Nuclear weapons exist and are used, they call them atomics. I believe they are used to break into the city in the first book. The big taboo seems to be using them against people.

Loughla11 months ago

It's less a taboo and more about MAD. The superpowers can't use them against each other, because then they'll get attacked by other superpowers sort of thing.

kridsdale111 months ago

Correct. They nuke the rock wall to let the worms through.

ericol11 months ago

> and nuclear weapons (some sort of extreme taboo based on a historical event IIRC? it's been a while..)

If I recall correctly, they are banned from use on people because that's how the machines tried to annihilate mankind (it's been a while..)

paulddraper11 months ago

> nuclear weapons (some sort of extreme taboo based on a historical event IIRC? it's been a while..)

They have them ("atomics"). If bored into the planet, they are powerful enough to split it.

The Great Convention (akin the Geneva convention) prohibited the use of atomics.
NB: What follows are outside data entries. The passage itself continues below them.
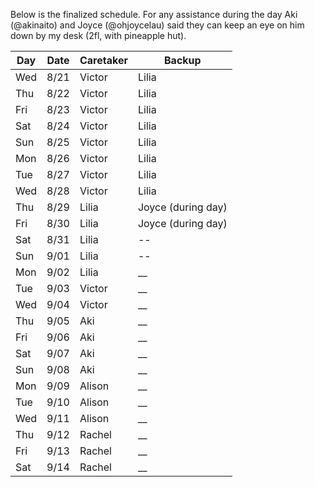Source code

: Below is the finalized schedule. For any assistance during the day Aki (@akinaito) and Joyce (@ohjoycelau) said they can keep an eye on him down by my desk (2fl, with pineapple hut).

| Day | Date | Caretaker | Backup |
| --- | ---- | --------- | ------ |
| Wed | 8/21 | Victor | Lilia |
| Thu | 8/22 | Victor | Lilia |
| Fri | 8/23 | Victor | Lilia |
| Sat | 8/24 | Victor | Lilia |
| Sun | 8/25 | Victor | Lilia |
| Mon | 8/26 | Victor | Lilia |
| Tue | 8/27 | Victor | Lilia |
| Wed | 8/28 | Victor | Lilia |
| Thu | 8/29 | Lilia | Joyce (during day) |
| Fri | 8/30 | Lilia | Joyce (during day) |
| Sat | 8/31 | Lilia | -- |
| Sun | 9/01 | Lilia | -- |
| Mon | 9/02 | Lilia | __ |
| Tue | 9/03 | Victor | __ |
| Wed | 9/04 | Victor | __ |
| Thu | 9/05 | Aki | __ |
| Fri | 9/06 | Aki | __ |
| Sat | 9/07 | Aki | __ |
| Sun | 9/08 | Aki | __ |
| Mon | 9/09 | Alison | __ |
| Tue | 9/10 | Alison | __ |
| Wed | 9/11 | Alison | __ |
| Thu | 9/12 | Rachel | __ |
| Fri | 9/13 | Rachel | __ |
| Sat | 9/14 | Rachel | __ |
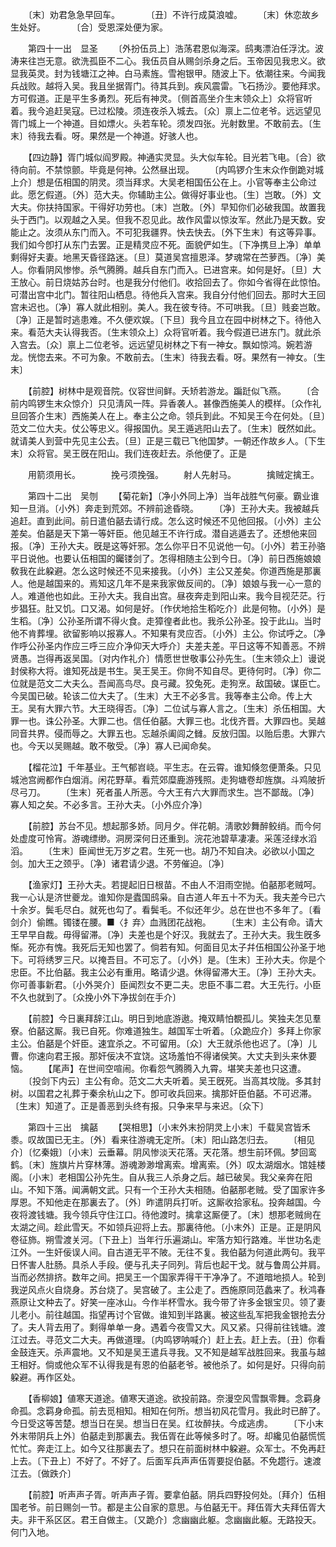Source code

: <!-- { "loadSidebar": true } -->
　　〔末〕劝君急急早回车。　　　　〔丑〕不许行成莫浪嘘。 
　　〔末〕休恋故乡生处好。　　　　〔合〕受恩深处便为家。 

　　第四十一出　显圣 
　　〔外扮伍员上〕浩荡君恩似海深。鸱夷漂泊任浮沈。波涛来往岂无意。欲洗孤臣不二心。我伍员自从赐剑杀身之后。玉帝因见我忠义。欲显我英灵。封为钱塘江之神。白马素旌。雪袍银甲。随波上下。依潮往来。今闻我兵战败。越将入吴。我且坐据胥门。待其兵到。疾风震雷。飞石扬沙。要他拜求。方可假道。正是平生多勇烈。死后有神灵。〔侧首高坐介生末领众上〕众将官听着。我今追赶吴寇。已过松陵。须连夜杀入城去。〔众〕禀上二位老爷。远远望见胥门城上一个神道。目如熛火。头若车轮。须发四张。光射数里。不敢前去。〔生末〕待我去看。呀。果然是一个神道。好骇人也。 

　　【四边静】胥门城似阎罗殿。神通实灵显。头大似车轮。目光若飞电。〔合〕欲待向前。不禁惊颤。毕竟是何神。公然昼出现。 
　　〔内鸣锣介生末众作倒跪对城上介〕想是伍相国的阴灵。须当拜求。大吴老相国伍公在上。小官等奉主公命过此。愿乞假道。〔外〕范大夫。你辅助主公。做得好事业也。〔生〕岂敢。〔外〕文大夫。你扶持国家。干得好功劳也。〔末〕岂敢。〔外〕早知你们必破我国。故置我头于西门。以观越之入吴。但我不忍见此。故作风雷以惊汝军。然此乃是天数。安能止之。汝须从东门而入。不可犯我疆界。快去快去。〔外下生末〕有这等异事。我们如今卽打从东门去罢。正是精灵应不死。面貌俨如生。〔下净携旦上净〕单单剩得好夫妻。地黑天昏径路迷。〔旦〕莫道吴宫擅恩泽。梦魂常在苎萝西。〔净〕美人。你看阴风惨惨。杀气腾腾。越兵自东门而入。已进宫来。如何是好。〔旦〕大王放心。前日烧姑苏台时。也是我分付他们。收拾回去了。你如今省得在此惊怕。可潜出宫中北门。暂往阳山栖息。待他兵入宫来。我自分付他们回去。那时大王回宫未迟也。〔净〕寡人就此相别。美人。我在彼专待。不可哄我。〔旦〕贱妾岂敢。〔净〕正是暂时逃患难。不久便欢娱。〔下旦〕我今且立在园中树林之下。待他入来。看范大夫认得我否。〔生末领众上〕众将官听着。我今假道已进东门。就此杀入宫去。〔众〕禀上二位老爷。远远望见树林之下有一神女。飘如惊鸿。婉若游龙。恍惚去来。不可为象。不敢前去。〔生末〕待我去看。呀。果然有一神女。〔生末〕 

　　【前腔】树林中是观音院。仪容世间鲜。夭矫若游龙。蹁跹似飞燕。 
　　〔合前内鸣锣生末众惊介〕只见淸风一阵。异香袭人。甚像西施美人的模样。〔众作礼旦回答介生末〕西施美人在上。奉主公之命。领兵到此。不知吴王今在何处。〔旦〕范文二位大夫。仗公等忠义。得报国仇。吴王遁逃阳山去了。〔生末〕旣然如此。就请美人到营中先见主公去。〔旦〕正是三载已飞他国梦。一朝还作故乡人。〔下生末〕众将官。吴王旣在阳山。我们连夜赶去。杀他便了。正是 

　　用箭须用长。　　　　挽弓须挽强。 
　　射人先射马。　　　　擒贼定擒王。 

　　第四十二出　吴刎 
　　【菊花新】〔净小外同上净〕当年战胜气何豪。霸业谁知一旦消。〔小外〕奔走到荒郊。不辨前途昏晓。 
　　〔净〕王孙大夫。我被越兵追赶。直到此间。前日遣伯嚭去请行成。怎么这时候还不见他回报。〔小外〕主公差矣。伯嚭是天下第一等奸臣。他见越王不许行成。潜自逃遁去了。还想他来回报。〔净〕王孙大夫。旣是这等奸邪。怎么你平日不见说他一句。〔小外〕若王孙骆平日说他。也要认伍相国的钃镂剑了。怎得相随主公到今日。〔净〕前日西施娘娘敎我在此躱避。怎么这时候还不见来接我。〔小外〕主公又差矣。你道西施是那裏人。他是越国来的。焉知这几年不是来我家做反间的。〔净〕娘娘与我一心一意的人。难道他也如此。王孙大夫。我自出宫。昼夜奔走到阳山来。我今目视茫茫。行步猖狂。肚又饥。口又渴。如何是好。〔作伏地拾生稻吃介〕此是何物。〔小外〕是生稻。〔净〕公孙圣所谓不得火食。走獐徨者此也。我杀公孙圣。投于此山。当时他不肯葬埋。欲留影响以报寡人。不知果有灵应否。〔小外〕主公。你试呼之。〔净作呼公孙圣内作应三呼三应介净仰天大呼介〕夫差夫差。平日这等不知善恶。不辨贤愚。岂得再返吴国。〔对内作礼介〕情愿世世敬事公孙先生。〔生末领众上〕谩说封侯称大将。谁知死战是书生。吴王吴王。你尙不知自尽。更待何时。〔净〕你二位就是范文二大夫么。吾闻高鸟尽。良弓藏。狡兔死。走狗烹。敌国破。谋臣亡。今吴国已破。轮该二位大夫了。〔生末〕大王不必多言。我等奉主公命。传上大王。吴有大罪六节。大王晓得否。〔净〕二位试与寡人言之。〔生末〕杀伍相国。大罪一也。诛公孙圣。大罪二也。信任伯嚭。大罪三也。北伐齐晋。大罪四也。吴越同音共界。侵而辱之。大罪五也。忘越杀阖闾之雠。反放归国。以贻后患。大罪六也。今天以吴赐越。敢不敬受。〔净〕寡人已闻命矣。 

　　【榴花泣】千年基业。王气郁岧峣。平生志。在云霄。谁知倏忽便萧条。只见城池宫阙都作白烟消。闲花野草。看荒郊糜鹿游残照。走狗塘卷却旌旗。斗鸡陂折尽弓刀。 
　　〔生末〕死者虽人所恶。今大王有六大罪而求生。岂不鄙哉。〔净〕寡人知之矣。不必多言。王孙大夫。〔小外应介净〕 

　　【前腔】苏台不见。想起那多娇。同月夕。伴花朝。淸歌妙舞醉鲛绡。而今何处虚度可怜宵。游魂缥缈。洞房深何日还重到。浣花池碧草凄凄。采莲泾绿水滔滔。 
　　〔生末〕臣闻世无万岁之君。生死一也。胡乃不知自决。必欲以小国之剑。加大王之颈乎。〔净〕诸君请少退。不劳催迫。〔净〕 

　　【渔家灯】王孙大夫。若提起旧日根苗。不由人不泪雨空抛。伯嚭那老贼呵。我一心认是济世夔龙。谁知你是蠹国鸱枭。自古道人年五十不为夭。我夫差今已六十余岁。鬓毛尽白。就死也勾了。看鬓毛。不似还年少。总在世也不多年了。〔看剑介〕偷瞧。镯镂在腰。■〈扌弃〉血溅团花战袍。 
　　〔生末〕主公有命。请大王早早自裁。毋得留滞。〔净〕夫差也是个好汉。我就去了。王孙大夫。我生旣多惭。死亦有愧。我死后无知也罢了。倘若有知。何面目见太子幷伍相国公孙圣于地下。可将绣罗三尺。以掩吾目。不可忘了。〔小外〕是。〔生末〕王孙大夫。你是个忠臣。不比伯嚭。我主公必有重用。略请少退。休得留滞大王。〔净〕王孙大夫。你可善事新君。〔小外哭介〕臣闻烈女不更二夫。忠臣不事二君。大王先行。小臣不久也就到了。〔众挽小外下净拔剑在手介〕 

　　【前腔】今日裏拜辞江山。明日到地底游遨。掩双睛怕覩孤儿。笑独夫怎见羣寮。伯嚭这厮。我已自死。你难道独生。越国军士听着。〔众跪应介〕多拜上你家主公。伯嚭是个奸臣。速宜杀之。不可留用。〔众〕大王就杀他也迟了。〔净〕儿曹。你速向君王报。那奸佞决不宜饶。这场羞怕不得诸侯笑。大丈夫到头来休要恼。 
　　【尾声】在世间空喧闹。你看怨气腾腾入九霄。堪笑夫差也只这遭。 
　　〔投剑下内云〕主公有命。范文二大夫听着。吴王旣死。当高其坟陇。多其封树。以国君之礼葬于秦余杭山之下。卽可收兵回来。擒那奸臣伯嚭。不可迟滞。〔生末〕知道了。正是善恶到头终有报。只争来早与来迟。〔众下〕 

　　第四十三出　擒嚭 
　　【哭相思】〔小末外末扮阴灵上小末〕千载吴宫皆禾黍。叹故国已无主。〔外〕看来往游魂无定所。〔末〕阳山路怎归去。 
　　〔相见介〕〔忆秦娥〕〔小末〕云垂幕。阴风惨淡天花落。天花落。想生前环佩。梦回鸾鹤。〔末〕旌旗片片穿林薄。游魂渺渺增离索。增离索。〔外〕叹太湖烟水。馆娃楼阁。〔小末〕老相国公孙先生。自从我三人杀身之后。越已破吴。我父亲奔在阳山。不知下落。闻满朝文武。只有一个王孙大夫相随。伯嚭那老贼。受了国家许多厚恩。不知他走在那裏去了。〔外〕昨遣阴兵打听。这厮收拾家私。投奔越国。今夜将渡钱塘。我今领兵守住江口。待他渡时。擒拿这厮便了。〔末〕想那老贼尙在太湖之间。趁此雪天。不如领兵迎将上去。那裏待他。〔小末外〕正是。正是阴风卷征斾。朔雪渡关河。〔下丑上〕当年行乐遍湖山。牢落方知行路难。半世功名走江外。一生奸佞误人间。自古道无平不陂。无往不复。我伯嚭为何道此两句。我平日怀害人肚肠。具杀人手段。便与孔夫子同列。背后也起干戈。就与鲁周公并肩。当而必然排挤。数年之间。把吴王一个国家弄得干干净净了。不道暗地损人。轮到我逆风点火自烧身。苏台烧了。吴宫破了。主公走了。西施原同范蠡来了。秋鸿春燕原让文种去了。好笑一座冰山。今作半杯雪水。我今带了许多金银宝贝。领了妻儿老小。前往越国。指望再讨个官做。谁知到半路裏。被这些乱军把我金银抢去分了。夫人背去用了。剩得单单一身。遇着今夜雪又大。风又紧。只得前往钱塘。渡江过去。寻范文二大夫。再做道理。〔内鸣锣呐喊介〕赶上去。赶上去。〔丑〕你看金鼓连天。杀声震地。又不知是吴王遣兵寻我。又不知是越军战胜回来。我虽与越王相好。倘或他众军不认得我是有恩的伯嚭老爷。被他杀了。如何是好。只得向前躱避。再作区处。 

　　【香柳娘】値寒天道途。値寒天道途。欲投前路。奈漫空风雪飘零舞。念羁身命孤。念羁身命孤。前去觅相知。相知在何所。想当初风花雪月。我此时已醉了。今日受这等苦楚。想当日在吴。想当日在吴。红妆醉扶。今成逃虏。 
　　〔下小末外末带阴兵上外〕伯嚭走到那裏去。我伍胥在此等候多时了。呀。却纔见伯嚭慌慌忙忙。奔走江上。如今又往那裏去了。想只在前面树林中躱避。众军士。不免再赶上去。〔下丑上〕不好了。不好了。后面军兵声声伍胥要捉伯嚭。不免趱行。速渡江去。〔做跌介〕 

　　【前腔】听声声子胥。听声声子胥。要拿伯嚭。阴兵四野投何处。〔拜介〕伍相国老爷。前日赐剑一节。都是主公自家的意思。与伯嚭无干。拜伍胥大夫拜伍胥大夫。非干系区区。君王自做主。〔又跪介〕念幽幽此躯。念幽幽此躯。无路投天。何门入地。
A convention that...well, no spoilers.

paulddraper11 months ago

> nuclear weapons (some sort of extreme taboo based on a historical event IIRC? it's been a while..)

They have them.

But there's a moral taboo and a practical MAD one.

1oooqooq11 months ago

are you telling us AI slop is not Haram?

ilamont11 months ago

> and Herbert was a child of the 1960s psychedelic culture

Was he really a child of this culture? He was in his 40s by the time Dune came out in 1965, with large parts of it written in the early 60s, when psychadelics seemed more of a fringe thing used in beatnik circles, academic labs and prisons.

OTOH, the concept of invaders seizing territory for spice or other unique natural materials (Dutch and Portuguese in the Moluccas, Japan annexing Taiwan) drugs shifting empires (Opium) and special substances and techniques needed for long-distance navigation (citrus, astrolabe) had been around for centuries.

corry11 months ago

I hear you, but I believe he publicly commented on psychedelics and visionary substances and their inspiration for Dune's spice. He studied the natives of North and South America which have many examples of these things.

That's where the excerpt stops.